Here is the owner of that magazine on the homeless and how he feels about it. “Fifty years ago a homeless person wasn’t allowed to sleep rough or beg. They’d get a menial job but they were part of society. Nowadays they pay nothing. They are infantilised. And it costs us £60,000 to keep each one of them in that state.” We must go to French classes. Perhaps entrepreneur really means “arrogant owning class bastard.”
Exploitation
It is a basic premise of socialists that all wealth that is produced inside modern capitalism is the product of the working class and that the capitalist class live off the surplus value that the working class produce. Now we have such pillars of capitalist society as the Observer and Reuters agreeing with us. “The 20 largest quoted companies in the UK make an average of over £96,000 pre-tax profit per employee, according to research carried out by the Observer. … BG, formerly British Gas, made by far the most – approximately £445,000 ..” (Observer, 27 August). Are you understanding these figures? On average your employer cons you out of more than £1,800 a week and in the case of BG over £8,000 a week. Why aren’t you a socialist? Are you a shareholder in BG?
The American Dream
There is a popular misconception about that as the USA is the world’s most developed capitalist country and the most productive the American workers must be well off. A recent report from the Washington-based Economic Policy Institute shows that this is not true.
“Adjusted for inflation, average wages in the US are now lower than they were in 2000 – so the benefits of the rapid increases in productivity . . . are not being passed to the workers.
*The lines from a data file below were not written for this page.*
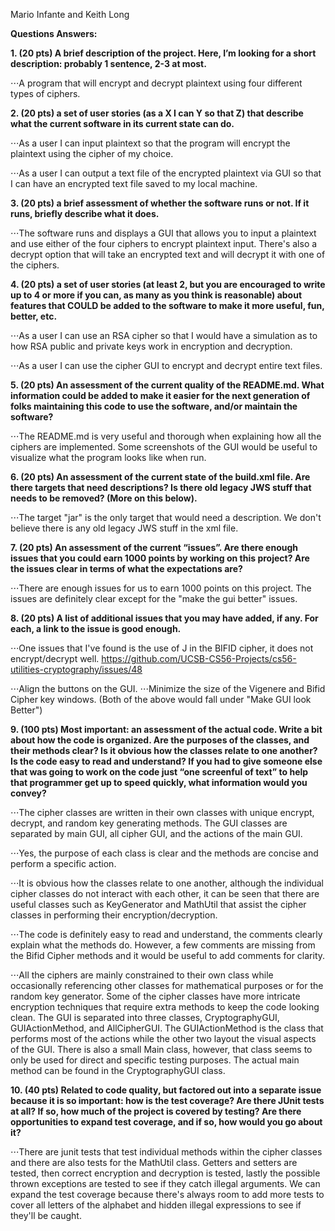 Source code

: Mario Infante
and
Keith Long

**Questions Answers:**

**1. (20 pts) A brief description of the project. Here, I’m looking for a short description: probably 1 sentence, 2-3 at most.**

⋅⋅⋅A program that will encrypt and decrypt plaintext using four different types of ciphers.


**2. (20 pts) a set of user stories (as a X I can Y so that Z) that describe what the current software in its current state can do.**

⋅⋅⋅As a user I can input plaintext so that the program will encrypt the plaintext using the cipher of my choice.

⋅⋅⋅As a user I can output a text file of the encrypted plaintext via GUI so that I can have an encrypted text file saved to my local machine.

**3. (20 pts) a brief assessment of whether the software runs or not. If it runs, briefly describe what it does.**

⋅⋅⋅The software runs and displays a GUI that allows you to input a plaintext and use either of the four ciphers to encrypt plaintext input. There's also a decrypt option that will take an encrypted text and will decrypt it with one of the ciphers.

**4. (20 pts) a set of user stories (at least 2, but you are encouraged to write up to 4 or more if you can, as many as you think is reasonable) about features that COULD be added to the software to make it more useful, fun, better, etc.**
	
⋅⋅⋅As a user I can use an RSA cipher so that I would have a simulation as to how RSA public and private keys work in encryption and decryption.

⋅⋅⋅As a user I can use the cipher GUI to encrypt and decrypt entire text files.


**5. (20 pts) An assessment of the current quality of the README.md. What information could be added to make it easier for the next generation of folks maintaining this code to use the software, and/or maintain the software?**

⋅⋅⋅The README.md is very useful and thorough when explaining how all the ciphers are implemented. Some screenshots of the GUI would be useful to visualize what the program looks like when run.

**6. (20 pts) An assessment of the current state of the build.xml file. Are there targets that need descriptions? Is there old legacy JWS stuff that needs to be removed? (More on this below).**

⋅⋅⋅The target "jar" is the only target that would need a description. We don't believe there is any old legacy JWS stuff in the xml file.

**7. (20 pts) An assessment of the current “issues”. Are there enough issues that you could earn 1000 points by working on this project? Are the issues clear in terms of what the expectations are?**

⋅⋅⋅There are enough issues for us to earn 1000 points on this project. The issues are definitely clear except for the "make the gui better" issues.

**8. (20 pts) A list of additional issues that you may have added, if any. For each, a link to the issue is good enough.**

⋅⋅⋅One issues that I've found is the use of J in the BIFID cipher, it does not encrypt/decrypt well. https://github.com/UCSB-CS56-Projects/cs56-utilities-cryptography/issues/48

⋅⋅⋅Align the buttons on the GUI.
⋅⋅⋅Minimize the size of the Vigenere and Bifid Cipher key windows.
	(Both of the above would fall under "Make GUI look Better")

**9. (100 pts) Most important: an assessment of the actual code. Write a bit about how the code is organized. Are the purposes of the classes, and their methods clear? Is it obvious how the classes relate to one another? Is the code easy to read and understand? If you had to give someone else that was going to work on the code just “one screenful of text” to help that programmer get up to speed quickly, what information would you convey?**

⋅⋅⋅The cipher classes are written in their own classes with unique encrypt, decrypt, and random key generating methods. The GUI classes are separated by main GUI, all cipher GUI, and the actions of the main GUI.

⋅⋅⋅Yes, the purpose of each class is clear and the methods are concise and perform a specific action.

⋅⋅⋅It is obvious how the classes relate to one another, although the individual cipher classes do not interact with each other, it can be seen that there are useful classes such as KeyGenerator and MathUtil that assist the cipher classes in performing their encryption/decryption.
	
⋅⋅⋅The code is definitely easy to read and understand, the comments clearly explain what the methods do. However, a few comments are missing from the Bifid Cipher methods and it would be useful to add comments for clarity. 
	
⋅⋅⋅All the ciphers are mainly constrained to their own class while occasionally referencing other classes for mathematical purposes or for the random key generator. Some of the cipher classes have more intricate encryption techniques that require extra methods to keep the code looking clean. The GUI is separated into three classes, CryptographyGUI, GUIActionMethod, and AllCipherGUI. The GUIActionMethod is the class that performs most of the actions while the other two layout the visual aspects of the GUI. There is also a small Main class, however, that class seems to only be used for direct and specific testing purposes. The actual main method can be found in the CryptographyGUI class.

**10. (40 pts) Related to code quality, but factored out into a separate issue because it is so important: how is the test coverage? Are there JUnit tests at all? If so, how much of the project is covered by testing? Are there opportunities to expand test coverage, and if so, how would you go about it?**

⋅⋅⋅There are junit tests that test individual methods within the cipher classes and there are also tests for the MathUtil class. Getters and setters are tested, then correct encryption and decryption is tested, lastly the possible thrown exceptions are tested to see if they catch illegal arguments. We can expand the test coverage because there's always room to add more tests to cover all letters of the alphabet and hidden illegal expressions to see if they'll be caught.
In fact, as the New York Times reported last week, official figures show that wages and salaries now make up the smallest part of GDP since records began in 1947 . . . In 1965, CEOs earned 24 times more than the average worker; by 2005 it was 262 times. . . . The top 20 per cent of asset-holders now control 85 per cent of all America’s wealth.” (Observer, 3 September)
Bones of Contention
The National Museum of Kenya is to reopen next year after extensive renovations. It will feature a special exhibit The Origins Of Man which will display the key fossil finds of Africa’s Great Rift Valley – considered by many to be the cradle of humanity. All round celebrations locally, you may imagine. Not a bit of it. “It’s creating a big weapon against Christians that’s killing our faith,” said Bishop Boniface Adoyo, who is leading the hide-the-bones-campaign.” (Observer, 10 September). This individual is chairman of the Evangelical Alliance of Kenya, which claims to represent churches of 35 denominations with 9 million members. No surprise there, he is carrying on the long tradition of Christian suppression of scientific enquiry.
Big Brother Is Watching You
George Orwell’s 1984 was a dystopia where every move of the worker was monitored, but Orwell’s nightmare has arrived. “Learn that truth, and learn it well; what you do at work is the boss’s business. Xora and SurfControl are just some of the new technologies that have sprung up in the past two years peddling products and services – software, GPS video and phone surveillance, even investigators – that let managers get to know you really well. The worst mole sits right on your desk. Your computer can be rigged to lock down work files, restrict Web searches and flag e-mailed jokes about the CEO’s wife. ‘Virtually nothing you do at work on your computer can’t be monitored’, says Jeremy Gruber, legal director of the US National Workrights Institute, which advocates work place privacy” (Time, 11 September). The article goes on to quantify how widespread this snooping is. 76 percent of employers watch your use of the Web, 36 percent track the content and time spent on the keyboard. 38 percent hire staff to sift through your e-mail and 38 percent have fired workers over the last 12 months for misuse of the email.
That's the October 2006 issue of the Socialist Standard done and dusted.